(Exercise directions) Word for word, and without a single picture, repeat the entries.

[Stored entries]
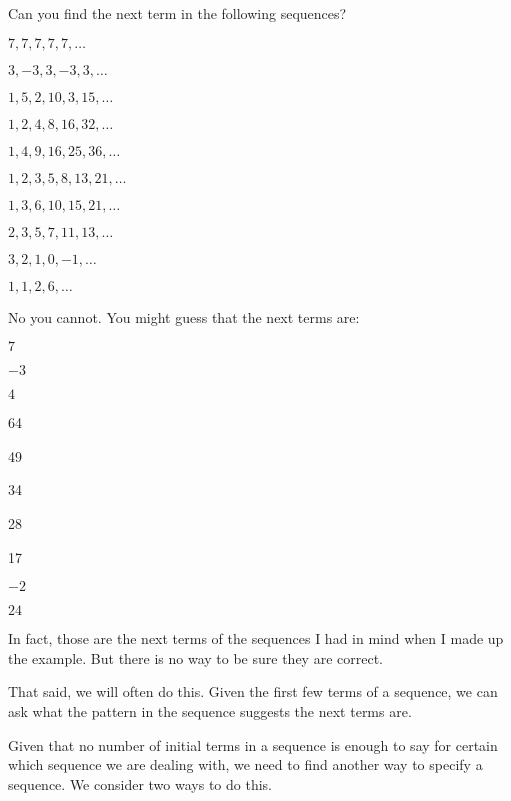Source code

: \documentclass[12pt]{article}
\begin{document}
\begin{example}
Can you find the next term in the following sequences?
\begin{enumerate}


\begin{multicols}{2}
		\item $7,7,7,7,7, \ldots$
		\item $3, -3, 3, -3, 3, \ldots$
		\item $1, 5, 2, 10, 3, 15, \ldots$
		\item $1, 2, 4, 8, 16, 32, \ldots$
		\item $1, 4, 9, 16, 25, 36, \ldots$
		\item $1, 2, 3, 5, 8, 13, 21, \ldots$
		\item $1, 3, 6, 10, 15, 21, \ldots$
		\item $2, 3, 5, 7, 11, 13, \ldots$
		\item $3, 2, 1, 0, -1, \ldots$
		\item $1, 1, 2, 6, \ldots$
		\end{multicols}
	\end{enumerate}
	\begin{solution}
	 No you cannot.  You might guess that the next terms are:
	 \begin{enumerate}
	  \begin{multicols}{4}
	  \item $7$
	  \item $-3$
	  		\item $4$
		\item 64
		\item 49
		\item 34
		\item 28
		\item 17
		\item $-2$
		\item $24$
	  \end{multicols}

	 \end{enumerate}
	 In fact, those are the next terms of the sequences I had in mind when I made up the example.  But there is no way to be sure they are correct.

	 That said, we will often do this.  Given the first few terms of a sequence, we can ask what the pattern in the sequence suggests the next terms are.
	\end{solution}

\end{example}

Given that no number of initial terms in a sequence is enough to say for certain which sequence we are dealing with, we need to find another way to specify a sequence.  We consider two ways to do this.
\end{document}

(Result of this exercise)
Source code

: \documentclass[12pt]{article}
\begin{document}
\begin{example}
Can you find the next term in the following sequences?
\begin{enumerate}


\begin{multicols}{2}
		\item $7,7,7,7,7, \ldots$
		\item $3, -3, 3, -3, 3, \ldots$
		\item $1, 5, 2, 10, 3, 15, \ldots$
		\item $1, 2, 4, 8, 16, 32, \ldots$
		\item $1, 4, 9, 16, 25, 36, \ldots$
		\item $1, 2, 3, 5, 8, 13, 21, \ldots$
		\item $1, 3, 6, 10, 15, 21, \ldots$
		\item $2, 3, 5, 7, 11, 13, \ldots$
		\item $3, 2, 1, 0, -1, \ldots$
		\item $1, 1, 2, 6, \ldots$
		\end{multicols}
	\end{enumerate}
	\begin{solution}
	 No you cannot.  You might guess that the next terms are:
	 \begin{enumerate}
	  \begin{multicols}{4}
	  \item $7$
	  \item $-3$
	  		\item $4$
		\item 64
		\item 49
		\item 34
		\item 28
		\item 17
		\item $-2$
		\item $24$
	  \end{multicols}

	 \end{enumerate}
	 In fact, those are the next terms of the sequences I had in mind when I made up the example.  But there is no way to be sure they are correct.

	 That said, we will often do this.  Given the first few terms of a sequence, we can ask what the pattern in the sequence suggests the next terms are.
	\end{solution}

\end{example}

Given that no number of initial terms in a sequence is enough to say for certain which sequence we are dealing with, we need to find another way to specify a sequence.  We consider two ways to do this.
\end{document}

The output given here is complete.